Not that being an introvert is bad. Quite the opposite. We are thoughtful, creative, careful, and deep/imaginative thinkers.
Neither extrovert of introvert is better…just unique in their strengths and weaknesses. But since I’ve had first-hand experience in being in an extroverted career, while comfortable isolation + introversion, and since many of you reacted to my last blog about this – Hypothesis: More Than Half of All Voice Actors are Introverts (and that’s a good thing), I thought maybe some suggestions might be helpful.
Five Ways
Do what you do best as a pro VO: Tell Stories. Think of conversations as a way to emerge from aloneness AND hone your craft. Since you’re an introvert, practice what you’re going to say compellingly in your mind, then go for it! Soon, you’ll start to look forward to relational associations because of the great story you have to tell.
Start on the phone. This totally works for me. While I (wrongly) think a face-to-face energy.encounter is beyond me, a phone call is sort of a half-way point that gets me to come out of myself, but doesn’t require ALL my energy. Take the positives from a successful phone call with you when you engage in person.
make sure you get the VO battery charger going when you need it Click To Tweet
Have/be an accountability partner who knows your love/hate relationship with being solitary as much as you do. Call her/him on it…or literally call them on the phone to check on them. Both of you agree on what you can/should do each day or week, and then hold them to their promise, and they will hold you to yours.
Don’t be a proud introvert. Sure, you may TEND toward the shy side, but in/ex -troversion is a spectrum. You have it in you to be exuberant, fun, outgoing, and gregarious when the moment is right. So find the moment. Find your sweet spot. Find the passion that brings you out of yourself. Do that.
Take acting in the booth, outside the booth. You know all about finding your emotive spot so you can book the job in that all-important audition, right? That works in the real world too. If you can bring it to your performance, you can take it to the streets. OK, maybe sometimes it’s a pose. But if it brings you out of yourself, so what?
Honorable mention: Recharge, then go forth! It’s been said that the extrovert starts out her/his day empty, and fills their emotional bank through personal interactions all day. Introverts – on the other hand – begin their day full, and each encounter drains them a little. So make sure you get the battery charger going when you need to i.e. alone time that will let you be interactive when you have to be.
Let’s face it, no freelancer is going to be successful crawling into the booth all day. To find clients, you have to be outgoing, personable, and assertive. I don’t know about you, but I’m not going to let my introverted nature get in the way of my VO success.

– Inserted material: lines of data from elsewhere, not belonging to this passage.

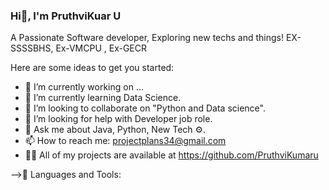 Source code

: ### Hi👋, I'm PruthviKuar U

<!--
**PruthviKumaru/PruthviKumarU** is a ✨ _special_ ✨ repository because its `README.md` (this file) appears on your GitHub profile.-->
A Passionate Software developer, Exploring new techs and things!
EX-SSSSBHS, Ex-VMCPU , Ex-GECR

Here are some ideas to get you started:

- 🔭 I’m currently working on ...
- 🌱 I’m currently learning Data Science.
- 👯 I’m looking to collaborate on "Python and Data science".
- 🤔 I’m looking for help with Developer job role.
- 💬 Ask me about Java, Python, New Tech ⚙.
- 📫 How to reach me: projectplans34@gmail.com
- 👨‍💻 All of my projects are available at https://github.com/PruthviKumaru

-->🚀 Languages and Tools:
             


 
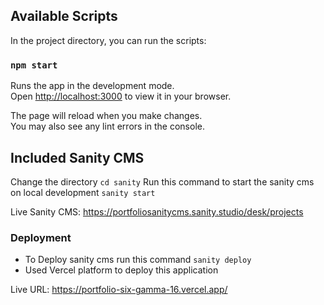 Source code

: ## Available Scripts

In the project directory, you can run the scripts:

### `npm start`

Runs the app in the development mode.\
Open [http://localhost:3000](http://localhost:3000) to view it in your browser.

The page will reload when you make changes.\
You may also see any lint errors in the console.

## Included Sanity CMS

Change the directory `cd sanity`
Run this command to start the sanity cms on local development `sanity start`

Live Sanity CMS: https://portfoliosanitycms.sanity.studio/desk/projects

### Deployment
- To Deploy sanity cms run this command `sanity deploy`
- Used Vercel platform to deploy this application

Live URL: https://portfolio-six-gamma-16.vercel.app/

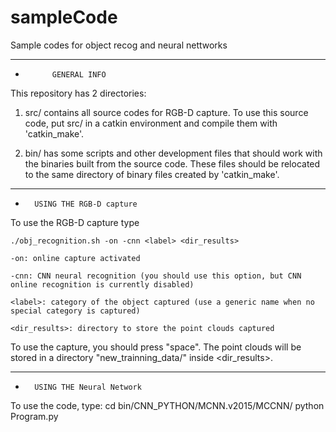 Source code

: # sampleCode
Sample codes for object recog and neural nettworks


*************************************************************
*			GENERAL INFO		 	 

This repository has 2 directories:

1) src/ contains all source codes for RGB-D capture. To use this source code, put src/ in a catkin environment and compile them with 'catkin_make'.

2) bin/ has some scripts and other development files that should work with the binaries built from the source code. These files should be relocated to the same directory of binary files created by 'catkin_make'.

*************************************************************
*		USING THE RGB-D capture		  	    


To use the RGB-D capture type

	./obj_recognition.sh -on -cnn <label> <dir_results>

	-on: online capture activated

	-cnn: CNN neural recognition (you should use this option, but CNN online recognition is currently disabled) 

	<label>: category of the object captured (use a generic name when no special category is captured)

	<dir_results>: directory to store the point clouds captured

To use the capture, you should press "space". The point clouds will be stored in a directory "new_trainning_data/" inside <dir_results>.

*************************************************************
*		USING THE Neural Network	           

To use the code, type:
	cd bin/CNN_PYTHON/MCNN.v2015/MCCNN/
	python Program.py




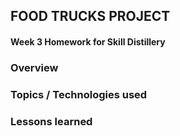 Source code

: ## FOOD TRUCKS PROJECT

#### Week 3 Homework for Skill Distillery

### Overview

### Topics / Technologies used

### Lessons learned
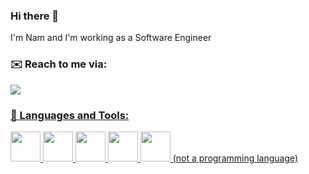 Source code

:### Hi there 👋

I'm Nam and I'm working as a Software Engineer

### ✉️ Reach to me via:
<section align="left">
  <a href="https://www.linkedin.com/in/nam-anh-mai/">
    <img src="https://img.shields.io/badge/linkedin-%230077B5.svg?&style=for-the-badge&logo=linkedin&logoColor=white"/>
</section>

### 🧰 Languages and Tools:
<section align="left">
  <img src="https://cdn.jsdelivr.net/gh/devicons/devicon@latest/icons/python/python-original.svg" height="48" width="48"/>  
  <img src="https://cdn.jsdelivr.net/gh/devicons/devicon@latest/icons/cplusplus/cplusplus-original.svg" height="48" width="48"/>
  <img src="https://cdn.jsdelivr.net/gh/devicons/devicon@latest/icons/javascript/javascript-original.svg" height="48" width="48"/>
  <img src="https://cdn.jsdelivr.net/gh/devicons/devicon@latest/icons/css3/css3-original.svg" height="48" width="48"/>
  <img src="https://cdn.jsdelivr.net/gh/devicons/devicon@latest/icons/html5/html5-original.svg" height="48" width="48"/>
  <span>(not a programming language)</span>
</section>

<!--
**nam-m/nam-m** is a ✨ _special_ ✨ repository because its `README.md` (this file) appears on your GitHub profile.
-->
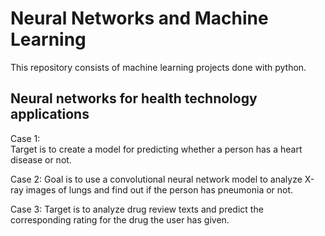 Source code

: # Neural Networks and Machine Learning
This repository consists of machine learning projects done with python.

## Neural networks for health technology applications

Case 1:
<br>Target is to create a model for predicting whether a person has a heart disease or not.

Case 2: 
Goal is to use a convolutional neural network model to analyze X-ray images of lungs and find out if the person has pneumonia or not.

Case 3:
Target is to analyze drug review texts and predict the corresponding rating for the drug the user has given.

Like anything else that breeds success, this takes discipline too.
CourVO
Yay! Say it for the introvert: happy to be quiet, but can be outgoing with the best of them when the vibe’s right. Some of us might be what Elaine Aron in her excellent bestseller calls The Highly Sensitive Person. Sounds appropriate to a voice performer!
By the way, rather than extravert and introvert I favour outer-directed and inner-directed. The latter describes someone who is naturally resourceful, does not need people around to function and make decisions. Would that be a good fit with booth life?
As you say, Courvo, these things fit on a spectrum. Whether it’s ‘better’ to be near one end or the other or around the middle, maybe others can enlighten?
Howard,
Your responses are always spot-on. Thanks for the distinction between introvert and “inner-directed”. I use that label too, sometimes.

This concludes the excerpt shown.